O dormir também é uma forma de literatura. Histórias improváveis, ou
as mais prováveis. Todo dia é um livro sobre aquilo que me recuso a ler
em consciência. Todo dia é um livro bizarro ou assustador, um livro que
inflama o corpo ou que traz de volta personagens já mortos, por minha
vontade ou pela vontade de Deus.
A literatura é como uma amiga, que permite meu êxtase sem sentir
inveja. Toda vez que perco a esperança, hoje sabendo como ela é, me
volto para a literatura. Confio menos na vida fora dos livros. Como
elegantes que são, eles me envolvem sem dizer que fui fraca.
Nesse mundo de tantas bandeiras, que gritam, que separam, que
machucam e que matam, sinto que essa minha é mais acolhedora. Minha
bandeira só leva em conta o nível de profundidade da natureza humana que
desejo descer, e ela me respeita quando decido apenas colorir os
pensamentos. Confie em mim, venha, ela diz.
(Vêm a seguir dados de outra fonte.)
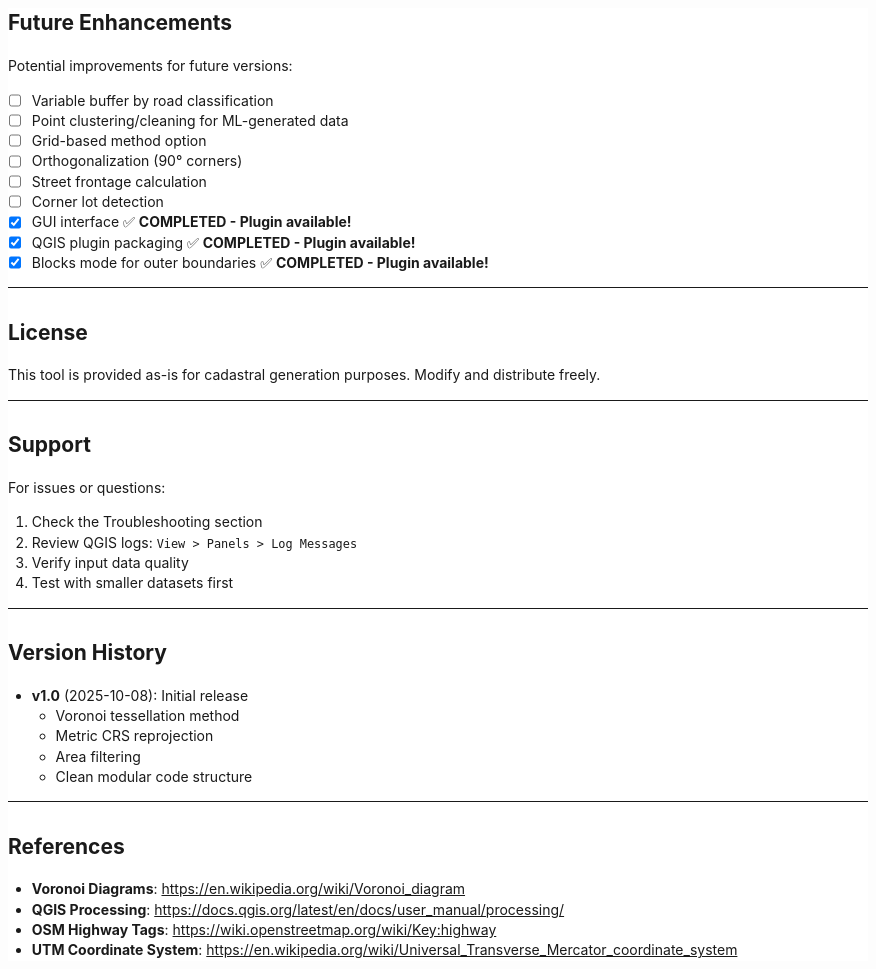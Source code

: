 
## Future Enhancements

Potential improvements for future versions:

- [ ] Variable buffer by road classification
- [ ] Point clustering/cleaning for ML-generated data
- [ ] Grid-based method option
- [ ] Orthogonalization (90° corners)
- [ ] Street frontage calculation
- [ ] Corner lot detection
- [x] GUI interface ✅ **COMPLETED - Plugin available!**
- [x] QGIS plugin packaging ✅ **COMPLETED - Plugin available!**
- [x] Blocks mode for outer boundaries ✅ **COMPLETED - Plugin available!**

---

## License

This tool is provided as-is for cadastral generation purposes. Modify and distribute freely.

---

## Support

For issues or questions:
1. Check the Troubleshooting section
2. Review QGIS logs: `View > Panels > Log Messages`
3. Verify input data quality
4. Test with smaller datasets first

---

## Version History

- **v1.0** (2025-10-08): Initial release
  - Voronoi tessellation method
  - Metric CRS reprojection
  - Area filtering
  - Clean modular code structure

---

## References

- **Voronoi Diagrams**: https://en.wikipedia.org/wiki/Voronoi_diagram
- **QGIS Processing**: https://docs.qgis.org/latest/en/docs/user_manual/processing/
- **OSM Highway Tags**: https://wiki.openstreetmap.org/wiki/Key:highway
- **UTM Coordinate System**: https://en.wikipedia.org/wiki/Universal_Transverse_Mercator_coordinate_system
Só nela confio e vou, digo
então. E os dias passam sem que eu sinta falta de mais nada.
Por isso a literatura é a minha única bandeira. Ela diz só para mim,
no meu tempo, o que preciso saber. Ela me eleva, como se me tirasse de
meu próprio corpo, é quando descanso.
Medito sobre a ordem das coisas. Sobre as razões de ser e de não ser,
e de ter sido como foi. Sei o que entendo e o que não entendo e,
principalmente, o que acho que jamais entenderei. Para cada um desses há
um livro à minha espera.
A leitora que fui menina tinha medo e imaginação, e os livros que li deram forma ao futuro e nome a cada uma de minhas dores.
A leitora que fui moça tinha sonhos, mas não tinha proteção, os
livros então me levantaram a cada tombo pelo assombro do roubo frequente
do melhor de mim.
A leitora que sou mulher redescobriu os cantos sacros da alma, hoje invioláveis.
Assim, estou certa que a escritora que sou, como um Lumière, encaminha a todos os leitores que fui um dia.